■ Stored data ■
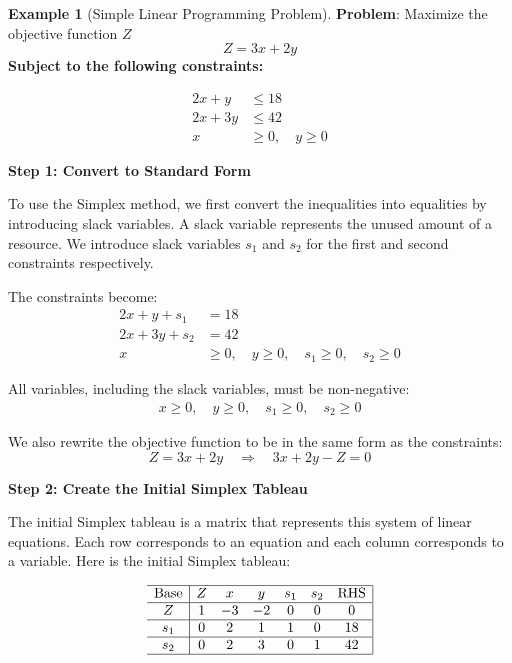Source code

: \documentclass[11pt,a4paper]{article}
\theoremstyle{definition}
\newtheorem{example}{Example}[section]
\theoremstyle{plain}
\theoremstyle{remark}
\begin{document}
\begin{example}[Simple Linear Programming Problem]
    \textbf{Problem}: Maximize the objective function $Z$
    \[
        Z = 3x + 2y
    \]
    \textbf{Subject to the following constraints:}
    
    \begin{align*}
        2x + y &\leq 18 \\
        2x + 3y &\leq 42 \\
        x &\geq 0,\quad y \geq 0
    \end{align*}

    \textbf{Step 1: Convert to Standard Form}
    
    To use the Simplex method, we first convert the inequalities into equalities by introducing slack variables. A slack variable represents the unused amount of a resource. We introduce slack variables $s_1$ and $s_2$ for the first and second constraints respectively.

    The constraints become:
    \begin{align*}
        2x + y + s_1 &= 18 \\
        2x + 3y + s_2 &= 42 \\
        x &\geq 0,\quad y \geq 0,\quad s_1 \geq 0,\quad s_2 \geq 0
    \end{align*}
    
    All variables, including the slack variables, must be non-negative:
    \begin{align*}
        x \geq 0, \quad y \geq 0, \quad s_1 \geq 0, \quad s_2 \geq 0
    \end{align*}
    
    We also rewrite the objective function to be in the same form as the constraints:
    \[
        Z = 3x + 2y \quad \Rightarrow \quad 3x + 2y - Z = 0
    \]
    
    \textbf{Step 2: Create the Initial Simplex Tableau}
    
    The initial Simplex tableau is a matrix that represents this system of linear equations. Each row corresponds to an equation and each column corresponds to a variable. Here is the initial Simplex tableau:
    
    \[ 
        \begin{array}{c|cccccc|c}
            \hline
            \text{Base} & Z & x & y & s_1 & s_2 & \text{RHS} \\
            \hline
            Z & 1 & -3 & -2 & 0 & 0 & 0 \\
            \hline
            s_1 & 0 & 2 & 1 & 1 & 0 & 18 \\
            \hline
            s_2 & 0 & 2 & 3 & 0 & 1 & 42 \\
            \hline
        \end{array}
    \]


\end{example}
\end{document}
* * *
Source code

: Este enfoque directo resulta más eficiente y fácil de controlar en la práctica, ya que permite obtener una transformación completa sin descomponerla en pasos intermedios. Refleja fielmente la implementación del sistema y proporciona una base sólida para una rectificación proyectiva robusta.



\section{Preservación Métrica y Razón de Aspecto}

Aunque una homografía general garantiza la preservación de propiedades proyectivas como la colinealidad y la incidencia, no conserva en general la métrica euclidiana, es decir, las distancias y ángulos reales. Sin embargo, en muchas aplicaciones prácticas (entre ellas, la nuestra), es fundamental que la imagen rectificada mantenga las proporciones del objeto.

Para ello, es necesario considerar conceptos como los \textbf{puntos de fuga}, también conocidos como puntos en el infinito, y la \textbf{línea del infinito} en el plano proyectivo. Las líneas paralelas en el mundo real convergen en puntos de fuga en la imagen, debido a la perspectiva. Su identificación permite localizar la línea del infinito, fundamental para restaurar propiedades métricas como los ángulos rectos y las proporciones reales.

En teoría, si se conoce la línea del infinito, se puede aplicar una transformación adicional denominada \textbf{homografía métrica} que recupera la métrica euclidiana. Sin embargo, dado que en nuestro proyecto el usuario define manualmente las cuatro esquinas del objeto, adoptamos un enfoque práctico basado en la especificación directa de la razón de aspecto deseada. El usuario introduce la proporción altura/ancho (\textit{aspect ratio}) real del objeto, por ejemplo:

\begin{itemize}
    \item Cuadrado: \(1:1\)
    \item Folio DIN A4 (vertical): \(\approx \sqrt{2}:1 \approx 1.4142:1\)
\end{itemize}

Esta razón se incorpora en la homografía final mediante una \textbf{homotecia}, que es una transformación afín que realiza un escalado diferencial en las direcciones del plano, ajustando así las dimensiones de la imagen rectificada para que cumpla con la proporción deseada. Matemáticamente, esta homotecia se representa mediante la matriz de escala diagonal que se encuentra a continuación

■ What you are asked to do ■
Counting only lines that contain the word "rectificada", how many are there in the records above? Give the number alone.

■ Written solution ■
2